One of the most disheartening things about the Musk takeover of Twitter is how his malignant narcissism is being treated as normal. Even sadder, celebrated, by a small but vocal contingent of people who are still inexplicably fans of a person who’d happily have them thrown into a wood chipper if it meant an extra profit - or just for fun.
In a better world, Twitter’s employees would’ve locked arms and simply refused to take his orders. If Musk wanted someone fired, let him figure out how to get access to the systems to do so. Let him take personal responsibility for the consequences. See how long he can keep the site up solo.
Advertisers shouldn’t be pulling out here and there, they should’ve canceled all spend with Twitter until Musk goes away or at least gets out of Godzilla on cocaine mode. It’s disappointing to see any company still willing to help prop Twitter up. [1]
Instead, people keep normalizing his behavior or talking about it like it’s Business As Usual (BAU). Since his dark cloud descended over the birdsite, a lot of virtual ink has been spilled by pundits mulling over his actions as if they were standard business operational decisions. They’re not. Whether Musk actually believes that any of this will make Twitter profitable or if his intent is to burn Twitter to the ground, I can’t tell.

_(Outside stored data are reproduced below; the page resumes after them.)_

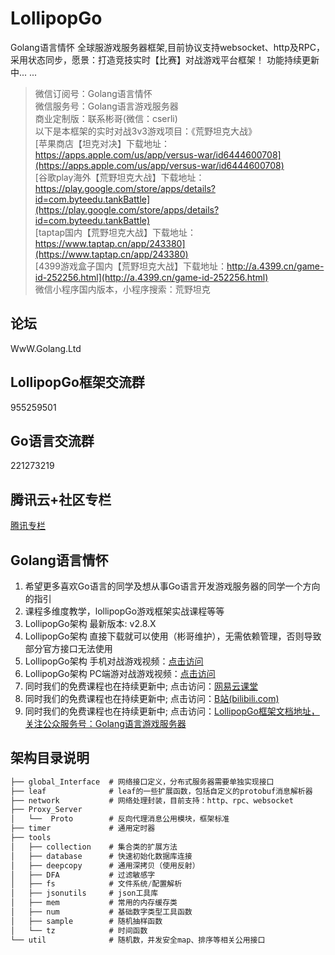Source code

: # LollipopGo 
Golang语言情怀  全球服游戏服务器框架,目前协议支持websocket、http及RPC，采用状态同步，愿景：打造竞技实时【比赛】对战游戏平台框架！ 功能持续更新中... ...
>微信订阅号：Golang语言情怀<Br/>
>微信服务号：Golang语言游戏服务器<Br/>
>商业定制版：联系彬哥(微信：cserli)<Br/>
>以下是本框架的实时对战3v3游戏项目：《荒野坦克大战》<Br/>
>[苹果商店【坦克对决】下载地址：https://apps.apple.com/us/app/versus-war/id6444600708](https://apps.apple.com/us/app/versus-war/id6444600708)<Br/>
>[谷歌play海外【荒野坦克大战】下载地址：https://play.google.com/store/apps/details?id=com.byteedu.tankBattle](https://play.google.com/store/apps/details?id=com.byteedu.tankBattle)<Br/>
>[taptap国内【荒野坦克大战】下载地址：https://www.taptap.cn/app/243380](https://www.taptap.cn/app/243380)<Br/>
>[4399游戏盒子国内【荒野坦克大战】下载地址：http://a.4399.cn/game-id-252256.html](http://a.4399.cn/game-id-252256.html)<Br/>
>微信小程序国内版本，小程序搜索：荒野坦克<Br/>


论坛
--------------
WwW.Golang.Ltd

LollipopGo框架交流群
-----------
955259501

Go语言交流群
----------
221273219


腾讯云+社区专栏
-----------
[腾讯专栏](https://cloud.tencent.com/developer/column/2170)


Golang语言情怀
-----------

<ol>
<li>希望更多喜欢Go语言的同学及想从事Go语言开发游戏服务器的同学一个方向的指引</li>
<li>课程多维度教学，lollipopGo游戏框架实战课程等等</li>
<li>LollipopGo架构 最新版本: v2.8.X </li>
<li>LollipopGo架构 直接下载就可以使用（彬哥维护），无需依赖管理，否则导致部分官方接口无法使用 </li>
<li>LollipopGo架构 手机对战游戏视频：<a href="https://www.bilibili.com/video/av52239498" target="_blank">点击访问</a></li>
<li>LollipopGo架构 PC端游对战游戏视频：<a href="https://www.bilibili.com/video/av54726431" target="_blank">点击访问</a></li>
<li>同时我们的免费课程也在持续更新中; 点击访问：<a href="https://study.163.com/provider/400000000538037/index.htm?share=2&shareId=400000000538037" target="_blank">网易云课堂</a></li>
<li>同时我们的免费课程也在持续更新中; 点击访问：<a href="http://space.bilibili.com/389368547?" target="_blank">B站(bilibili.com)</a></li>
<li>同时我们的免费课程也在持续更新中; 点击访问：<a href="http://www.gameais.com" target="_blank">LollipopGo框架文档地址，关注公众服务号：Golang语言游戏服务器</a></li>
</ol>





架构目录说明
-----------
```go
├── global_Interface  # 网络接口定义，分布式服务器需要单独实现接口
├── leaf              # leaf的一些扩展函数，包括自定义的protobuf消息解析器
├── network           # 网络处理封装，目前支持：http、rpc、websocket
├── Proxy_Server      
│   └──  Proto        # 反向代理消息公用模块，框架标准
├── timer             # 通用定时器
├── tools
│   ├── collection    # 集合类的扩展方法
│   ├── database      # 快速初始化数据库连接
│   ├── deepcopy      # 通用深拷贝（使用反射）
│   ├── DFA           # 过滤敏感字
│   ├── fs            # 文件系统/配置解析
│   ├── jsonutils     # json工具库
│   ├── mem           # 常用的内存缓存类
│   ├── num           # 基础数字类型工具函数
│   ├── sample        # 随机抽样函数
│   └── tz            # 时间函数
└── util              # 随机数，并发安全map、排序等相关公用接口
```
 <div class="footer">

 </div>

More importantly, it doesn’t matter. Musk, and those who’ve backed this play, need to fail and fail hard.
There’s a saying I’m fond of, “you teach people how to treat you by what you allow, what you stop, and what you reinforce.” (I think Tony Gaskins said this.)
Usually this is deployed at an interpersonal level, one on one relationships. But we ought to apply this at societal level as well. Do we want temper-tantrum throwing billionaires wrecking things or disrupting thousands of people’s careers and lives on a whim? Because, right now, we’re reinforcing the idea that this is just BAU.
Other business leaders are taking notes. Musk has set a bar for behavior that, apparently, corporate America will tolerate. That (some) workers will tolerate. That society will tolerate.
Work harder isn’t the answer anyway
For those folks cheering at the sidelines for Musk’s message of “everybody’s going to have to work harder” bullshit, sit down.
Maybe Twitter could wrangle its way to profitability by being smarter with fewer resources. But I see the real problem as Twitter being a service that everybody likes, but few are willing to spend money to use. Which leaves advertising as the primary source of revenue, which puts Twitter at odds with its users (a.k.a. “the product”) and all the inherent problems with advertising as revenue.
Twitter’s value is as a commons. That’s easy to abuse, but hard to monetize. “Twitter Blue” and other schemes aren’t the answer. Neither is firing most of the company and then abusing those left behind. Twitter isn’t a widget factory, and “work harder and longer” isn’t going to squeeze out more money.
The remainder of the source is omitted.